Seres Therapeutics, Inc. (Nasdaq: MCRB), a leading microbiome therapeutics company, today announced preliminary microbiome data analyses from the Phase 2b ECO-RESET study evaluating SER-287 in patients with mild-to-moderate ulcerative colitis (UC). Following the topline clinical data readout in July, which noted that the SER-287 Phase 2b study did not achieve its primary endpoints, analysis of the microbiome data demonstrated the successful engraftment of SER-287 bacterial species. The Company continues to conduct analyses on its SER-287 and SER-301 UC clinical stage programs to inform next steps for further development.
Based on the SER-287 Phase 2b microbiome data analyses, engraftment of SER-287 bacteria was statistically significant in patients receiving SER-287 versus placebo (p ≤ 0.001 at all timepoints). The magnitude and kinetics of engraftment were comparable to Seres’ Phase 1b study. However, unlike the Phase 1b study, anticipated changes in disease-relevant metabolites post-administration with SER-287 in the Phase 2b study were not observed.
Analysis of the genomic and metabolomic data characterizing the microbiome of SER-287 study participants at baseline and post dosing suggest potential biomarkers for inclusion in future development efforts. UC is a biologically and clinically heterogeneous disease and the Company believes that a biomarker-based patient selection approach may enable future development to focus on individuals most amenable to a microbiome-based therapeutic intervention.
“Our SER-287 Phase 2b data suggests that there may be an opportunity to utilize biomarker-based patient selection in our future UC development efforts. We continue to evaluate SER-287 study data, while also examining preliminary SER-301 Phase 1b study clinical and microbiome data, including analysis of changes in disease-relevant metabolites. We expect to provide a further update on these programs and our plans for future development in UC in the coming months,” said Eric Shaff, Chief Executive Officer at Seres.
About Seres Therapeutics
Seres Therapeutics, Inc., (Nasdaq: MCRB) is a leading microbiome therapeutics company developing a novel class of multifunctional bacterial consortia that are designed to functionally interact with host cells and tissues to treat disease. Seres’ SER-109 program achieved the first-ever positive pivotal clinical results for a targeted microbiome drug candidate and has obtained Breakthrough Therapy and Orphan Drug designations from the FDA. The SER-109 program is being advanced for the treatment of recurrent C. difficile infection and has potential to become a first-in-class FDA-approved microbiome therapeutic. Seres is evaluating SER-301 in a Phase 1b study in patients with ulcerative colitis and SER-155 in a Phase 1b study to address gastrointestinal infections, bacteremia and graft-versus-host disease. For more information, please visit www.serestherapeutics.com.

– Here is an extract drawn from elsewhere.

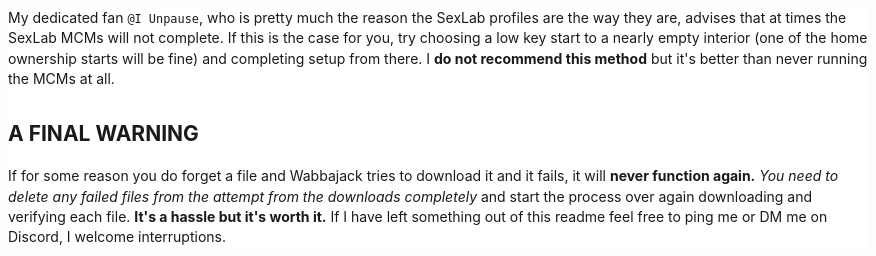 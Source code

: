 My dedicated fan `@I Unpause`, who is pretty much the reason the SexLab profiles are the way they are, advises that at times the SexLab MCMs will not complete. If this is the case for you, try choosing a low key start to a nearly empty interior (one of the home ownership starts will be fine) and completing setup from there. I **do not recommend this method** but it's better than never running the MCMs at all.

## A FINAL WARNING

If for some reason you do forget a file and Wabbajack tries to download it and it fails, it will **never function again.** _You need to delete any failed files from the attempt from the downloads completely_ and start the process over again downloading and verifying each file. **It's a hassle but it's worth it.** If I have left something out of this readme feel free to ping me or DM me on Discord, I welcome interruptions.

This press release contains forward-looking statements within the meaning of the Private Securities Litigation Reform Act of 1995. All statements contained in this press release that do not relate to matters of historical fact should be considered forward-looking statements, including without limitation: the potential impact of microbiome therapeutics; the safety, efficacy and regulatory and clinical progress of our product candidates; the ability to utilize biomarker-based patient selection in UC development; plans, timing and potential impact of the release of additional preclinical and clinical data; our development opportunities, including the future of development in UC; and other statements which are not historical fact.
These forward-looking statements are based on management’s current expectations. These statements are neither promises nor guarantees, but involve known and unknown risks, uncertainties and other important factors that may cause our actual results, performance or achievements to be materially different from any future results, performance or achievements expressed or implied by the forward-looking statements, including, but not limited to, the following: we have incurred significant losses, are not currently profitable and may never become profitable; our need for additional funding; our limited operating history; the impact of the COVID-19 pandemic; our unproven approach to therapeutic intervention; the lengthy, expensive and uncertain process of clinical drug development; our reliance on third parties and collaborators to conduct our clinical trials, manufacture our product candidates and develop and commercialize our product candidates, if approved; and our ability to retain key personnel and to manage our growth. These and other important factors discussed under the caption “Risk Factors” in our Quarterly Report on Form 10-Q filed with the Securities and Exchange Commission, or SEC, on November 10, 2021, and our other reports filed with the SEC could cause actual results to differ materially from those indicated by the forward-looking statements made in this press release. Any such forward-looking statements represent management’s estimates as of the date of this press release. While we may elect to update such forward-looking statements at some point in the future, we disclaim any obligation to do so, even if subsequent events cause our views to change. These forward-looking statements should not be relied upon as representing our views as of any date subsequent to the date of this press release.